Demo World! Markdown to HTML

April 14, 2020 — Josh

I've just redone my blog.

One starry night I decided that I wanted to be able to write posts in Markdown, so I went on a quest looking for a utility to help me do that. It turned out that people really like having multiple dependencies for their tools! My poor computer only has ~4GB of disk space left at all times, so that dissuaded me quite efficiently. Then I got an idea...


An idea

An Idea


Beware The Idesa of March

Alright that's enough idea-ing I think you get the point. It dawned on me that I could just maybe write myself a tool to do this, and that way I wouldn't have to download anything. I know, ridiculous. The first thing that came to mind was how easy it would be to parse headings into a corresponding html tag. I mean, consider this:

This is the syntax for headings in Markdown

# H1
## H2
### H3
<!-- HTML corresponding to above MD -->

<h1> H1 </h1>
<h2> H2 </h2>
<h3> H3 </h3>

It's essentially a for loop and an if statement, not so bad. So, I did that, and it actually worked. I spent that night further spaghetti-ing mycode, turning it from a smol angel hair, to a spaghetti, and eventually to a full blown lasagna (a single sheet or the entire dish, your choice).
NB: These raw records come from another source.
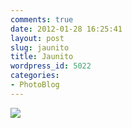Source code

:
```yaml
---
comments: true
date: 2012-01-28 16:25:41
layout: post
slug: jaunito
title: Jaunito
wordpress_id: 5022
categories:
- PhotoBlog
---
```


![](http://ryanfitzer.com/main/wp-content/uploads/2012/01/jaunito-790x800.jpg)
Long story short, I ended up writing PHD, to which this post is an ode to, coz I'm using it right now. There are still a few bugs, and my focus wasn't being fully compatible with the Markdown spec (there are too many Markdowns and none of them are consistent), though I ended up getting most of the features down despite not setting out to initially. I also didn't think there'd be any way in hell my code would scale well cause I overused C++ STL string functions that are secretly computationally complex, but lo and behold it parsed a 3000 line Markdown file to HTML without any noticeable wait time. Sick!


gangsta euripides
Say hello to our logo, Gangsta Euripides

That's enough talk, I'll show you the feature list and demonstrate each point.


Features


Quick demo

Damn, I actually found 2 serious bugs while typing that out, one of which is now resolved. Argh, I say.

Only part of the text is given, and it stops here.